Besides using Mana Leak to counter early threats from the opponent, the deck also uses Condescend to slow down the action while scrying away dead cards like excess lands or a Rolling Thunder the player can’t quite yet use. The stack of Bolts and Flame Slashes answers most creatures at efficient mana costs, which allows the deck to cast multiple spells a turn.

As the deck reaches the Second Stage, it essentially digs through its library for the appropriate tools to end the game. Mulldrifter flies over for most kills, but Rolling Thunder can be used to wipe out an aggro deck’s forces. Similarly, Capsize can start locking players out of the game if it continually bounces lands and threats. With enough Cloudposts online, Capsize can bounce two permanents a turn, effectively undoing a player’s mana and making it harder to fight the deck’s threats.

The Third Stage is quite uniform in that it often involves wiping out the opponent’s threats and resolving a Mulldrifter.

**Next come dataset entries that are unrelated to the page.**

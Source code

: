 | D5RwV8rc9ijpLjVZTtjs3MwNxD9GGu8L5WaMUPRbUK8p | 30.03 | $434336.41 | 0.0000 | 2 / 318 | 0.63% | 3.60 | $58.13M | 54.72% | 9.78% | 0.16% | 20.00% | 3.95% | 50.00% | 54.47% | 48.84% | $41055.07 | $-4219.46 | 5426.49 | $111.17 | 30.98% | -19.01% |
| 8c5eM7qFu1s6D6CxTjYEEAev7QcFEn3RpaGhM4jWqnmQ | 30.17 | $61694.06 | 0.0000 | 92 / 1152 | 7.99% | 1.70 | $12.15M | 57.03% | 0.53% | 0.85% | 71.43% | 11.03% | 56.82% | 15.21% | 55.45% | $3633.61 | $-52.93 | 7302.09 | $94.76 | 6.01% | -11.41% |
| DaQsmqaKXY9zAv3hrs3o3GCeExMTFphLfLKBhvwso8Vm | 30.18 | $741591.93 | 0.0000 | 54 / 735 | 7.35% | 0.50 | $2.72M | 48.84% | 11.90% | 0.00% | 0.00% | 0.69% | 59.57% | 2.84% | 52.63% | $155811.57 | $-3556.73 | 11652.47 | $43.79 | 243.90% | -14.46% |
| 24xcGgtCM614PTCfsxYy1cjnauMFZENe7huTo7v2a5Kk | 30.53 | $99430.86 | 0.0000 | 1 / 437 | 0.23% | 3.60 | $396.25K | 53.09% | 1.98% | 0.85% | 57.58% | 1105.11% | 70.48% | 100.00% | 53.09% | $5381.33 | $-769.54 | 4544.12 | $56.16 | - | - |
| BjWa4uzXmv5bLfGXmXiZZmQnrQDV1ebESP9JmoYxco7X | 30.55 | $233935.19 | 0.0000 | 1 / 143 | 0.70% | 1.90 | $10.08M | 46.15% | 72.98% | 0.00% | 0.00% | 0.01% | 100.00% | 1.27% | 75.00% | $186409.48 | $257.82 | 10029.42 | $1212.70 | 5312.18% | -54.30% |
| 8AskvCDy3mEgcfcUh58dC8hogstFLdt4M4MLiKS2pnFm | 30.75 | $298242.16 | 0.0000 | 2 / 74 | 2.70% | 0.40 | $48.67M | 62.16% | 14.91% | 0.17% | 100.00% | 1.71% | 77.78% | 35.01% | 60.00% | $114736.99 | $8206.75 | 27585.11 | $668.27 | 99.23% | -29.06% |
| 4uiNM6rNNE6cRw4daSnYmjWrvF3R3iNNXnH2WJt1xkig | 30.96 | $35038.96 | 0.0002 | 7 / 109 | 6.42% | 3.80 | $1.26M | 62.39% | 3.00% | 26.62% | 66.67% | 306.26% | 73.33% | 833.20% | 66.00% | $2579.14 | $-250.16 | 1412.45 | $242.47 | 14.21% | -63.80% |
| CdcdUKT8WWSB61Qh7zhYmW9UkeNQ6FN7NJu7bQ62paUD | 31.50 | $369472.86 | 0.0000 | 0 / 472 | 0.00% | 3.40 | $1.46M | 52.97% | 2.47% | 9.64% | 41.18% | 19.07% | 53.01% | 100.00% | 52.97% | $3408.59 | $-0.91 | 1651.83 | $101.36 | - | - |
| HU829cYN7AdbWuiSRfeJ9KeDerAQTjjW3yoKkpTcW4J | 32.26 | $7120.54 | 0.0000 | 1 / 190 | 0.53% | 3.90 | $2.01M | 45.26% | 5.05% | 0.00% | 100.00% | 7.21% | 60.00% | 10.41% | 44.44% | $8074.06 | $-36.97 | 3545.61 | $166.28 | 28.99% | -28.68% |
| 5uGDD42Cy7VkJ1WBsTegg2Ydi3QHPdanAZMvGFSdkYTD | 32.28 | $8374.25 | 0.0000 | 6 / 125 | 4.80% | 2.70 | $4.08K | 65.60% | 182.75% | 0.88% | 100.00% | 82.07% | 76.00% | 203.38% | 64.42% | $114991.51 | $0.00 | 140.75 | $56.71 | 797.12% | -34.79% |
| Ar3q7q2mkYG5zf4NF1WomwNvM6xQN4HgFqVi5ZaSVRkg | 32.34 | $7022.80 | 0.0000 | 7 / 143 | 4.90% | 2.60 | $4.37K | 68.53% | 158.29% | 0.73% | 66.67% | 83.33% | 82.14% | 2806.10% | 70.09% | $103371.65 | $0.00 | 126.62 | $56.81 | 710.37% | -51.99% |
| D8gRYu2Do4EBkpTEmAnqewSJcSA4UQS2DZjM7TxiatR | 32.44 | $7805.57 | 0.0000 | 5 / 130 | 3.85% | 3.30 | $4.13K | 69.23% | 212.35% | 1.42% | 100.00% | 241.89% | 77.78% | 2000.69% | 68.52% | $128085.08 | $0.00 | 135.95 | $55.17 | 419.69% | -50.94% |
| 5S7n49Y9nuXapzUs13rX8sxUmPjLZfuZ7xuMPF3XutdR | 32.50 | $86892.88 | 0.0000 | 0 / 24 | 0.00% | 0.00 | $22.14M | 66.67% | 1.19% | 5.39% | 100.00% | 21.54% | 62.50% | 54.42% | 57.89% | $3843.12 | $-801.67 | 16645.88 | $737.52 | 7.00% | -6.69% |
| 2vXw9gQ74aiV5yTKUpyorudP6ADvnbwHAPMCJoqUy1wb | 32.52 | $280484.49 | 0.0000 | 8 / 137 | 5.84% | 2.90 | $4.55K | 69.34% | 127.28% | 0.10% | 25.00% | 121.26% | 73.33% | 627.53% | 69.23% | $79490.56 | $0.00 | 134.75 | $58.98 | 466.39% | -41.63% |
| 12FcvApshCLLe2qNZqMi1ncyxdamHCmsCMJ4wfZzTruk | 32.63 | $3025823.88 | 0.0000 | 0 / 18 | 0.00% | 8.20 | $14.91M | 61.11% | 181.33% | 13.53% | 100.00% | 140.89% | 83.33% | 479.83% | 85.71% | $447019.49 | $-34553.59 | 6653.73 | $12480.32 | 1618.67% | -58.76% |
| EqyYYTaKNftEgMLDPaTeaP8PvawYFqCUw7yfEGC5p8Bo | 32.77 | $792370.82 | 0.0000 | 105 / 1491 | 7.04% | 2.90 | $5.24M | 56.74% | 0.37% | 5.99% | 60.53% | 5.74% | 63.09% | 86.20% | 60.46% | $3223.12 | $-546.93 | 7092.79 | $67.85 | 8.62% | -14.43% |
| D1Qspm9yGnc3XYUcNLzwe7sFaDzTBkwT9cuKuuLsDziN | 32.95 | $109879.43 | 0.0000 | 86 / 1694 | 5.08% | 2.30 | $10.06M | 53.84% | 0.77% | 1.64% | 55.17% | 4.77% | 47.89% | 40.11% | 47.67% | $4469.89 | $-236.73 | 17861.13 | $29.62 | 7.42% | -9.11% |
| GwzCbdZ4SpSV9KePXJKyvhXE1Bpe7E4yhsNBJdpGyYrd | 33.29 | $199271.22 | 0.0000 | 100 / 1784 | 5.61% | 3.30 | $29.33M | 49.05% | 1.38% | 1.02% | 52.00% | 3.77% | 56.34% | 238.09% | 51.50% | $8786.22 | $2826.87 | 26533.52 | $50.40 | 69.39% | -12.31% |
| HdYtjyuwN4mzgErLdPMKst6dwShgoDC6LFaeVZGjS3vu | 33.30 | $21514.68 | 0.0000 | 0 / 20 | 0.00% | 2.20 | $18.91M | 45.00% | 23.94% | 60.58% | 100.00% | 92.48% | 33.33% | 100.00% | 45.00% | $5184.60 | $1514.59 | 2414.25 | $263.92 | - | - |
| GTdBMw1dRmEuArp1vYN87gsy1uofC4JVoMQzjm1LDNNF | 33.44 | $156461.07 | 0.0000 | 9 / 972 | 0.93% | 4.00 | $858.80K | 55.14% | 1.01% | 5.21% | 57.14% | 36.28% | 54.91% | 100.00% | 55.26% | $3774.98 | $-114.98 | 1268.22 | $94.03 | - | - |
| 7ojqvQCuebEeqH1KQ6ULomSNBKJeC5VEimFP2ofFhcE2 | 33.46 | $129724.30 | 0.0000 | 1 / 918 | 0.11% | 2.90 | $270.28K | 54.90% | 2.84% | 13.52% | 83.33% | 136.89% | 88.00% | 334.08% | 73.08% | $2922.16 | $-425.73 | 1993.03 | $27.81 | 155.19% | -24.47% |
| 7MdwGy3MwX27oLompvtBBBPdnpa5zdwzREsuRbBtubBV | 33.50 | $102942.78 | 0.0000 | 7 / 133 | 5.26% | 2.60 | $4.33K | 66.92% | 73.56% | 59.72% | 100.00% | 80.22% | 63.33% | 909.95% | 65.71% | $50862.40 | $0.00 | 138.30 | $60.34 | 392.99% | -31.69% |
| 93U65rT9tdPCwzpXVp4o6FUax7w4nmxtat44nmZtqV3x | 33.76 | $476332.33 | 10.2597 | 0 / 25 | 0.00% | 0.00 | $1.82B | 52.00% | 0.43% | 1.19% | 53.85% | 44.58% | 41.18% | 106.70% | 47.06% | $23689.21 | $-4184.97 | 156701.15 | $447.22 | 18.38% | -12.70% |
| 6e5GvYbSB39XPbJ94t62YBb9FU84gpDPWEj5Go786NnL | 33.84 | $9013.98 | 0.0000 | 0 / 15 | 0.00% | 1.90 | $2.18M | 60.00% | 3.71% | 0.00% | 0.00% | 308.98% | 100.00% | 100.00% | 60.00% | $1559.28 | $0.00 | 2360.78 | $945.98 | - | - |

In matchups without countermagic, Rolling Thunder may also burn the opponent out, and Lightning Bolts can fast-forward the game to its end.

Hatching Plans

The focus of the deck shifts greatly depending on the opponent, and recognizing which cards are essentially dead weight in a given matchup is key to making sure you’re not playing catch-up the entire match. While the burn spells are obviously intended for aggro decks, the speed of a deck determines if the countermagic is worth holding on to. Infect and Burn decks are probably too fast, but White Weenie and Tortured Existence-based decks are slow enough to warrant their inclusion. Curfew is specifically slotted in the sideboard to hit Infect decks once they’ve played most of their Giant Growth effects to gain immense card advantage and Hydroblast gives the deck ten 1-mana removal spells against Goblins.

Control decks get hit with a full set of Pyroblasts and a couple of Negates out of the sideboard while trying to contain the awesome card selection the deck comes naturally equipped with. Capsize shines in the control matchup as a must-counter answer to the threats a control player needs to end the game. Using instants to bait countermagic on the opponent’s turn is a great way to open up Rolling Thunder to end the game.

Some specific cards have to be kept in check for Izzetpost to win, and identifying them will save the player a great deal of lost games. Because the deck can’t remove Guardian of the Guildpact once it resolves, the player has to hold onto a Mana Leak or Condescend just in case. Although Ancient Grudge does wonders against the Affinity deck, there’s no solid way to eliminate Atog other than Hydroblast, so those should come in from the sideboard specifically to cancel out that threat. If a player has a creature with protection from red, such as Crimson Acolyte, finding a Steamcore Weird can often blow a game wide open.

This kind of planning for a game’s flow and specific trouble spots can help players immensely instead of getting caught off-guard and trying to salvage an otherwise solid scenario.

Playing in Slow Motion

The difference between Pauper and other Eternal formats is the overwhelming power disparity, meaning that the interactions of cards are not as lopsided, and things like combos or sideboard tools do not dismantle games single-handedly. By this standard, the Stage Theory itself has to slow down as well. Transitioning between the stages takes longer, and the line is more obscure because a control deck can’t simply cast Wrath of God, and there’s no fear of cards like Dark Depths or Tarmogoyf.

With this in mind, the take-home point of Stage Theory is that the plan must continue advancing every turn. A series of botched plays or unlucky draws could open the door for your opponent to sneak back into the game. Don’t let up, and remind yourself every turn: “What am I trying to accomplish?”

That’s all for this time, check back for my next article and pass along any criticisms or compliments by posting below. Thanks for reading!

-Jon (Souljah632)

 
  1. Good article. Would like to see you explain more on the game plan for the starting hand and mulligan thing in this or next article. Looking forward to the next article.

  2. Nice article! I’m new to magic and I’ve been playing pauper on mtgo. can you, or someone, help me with that sideboard? you told us what to put on the main deck, but what should we take off main? thanks you!!!!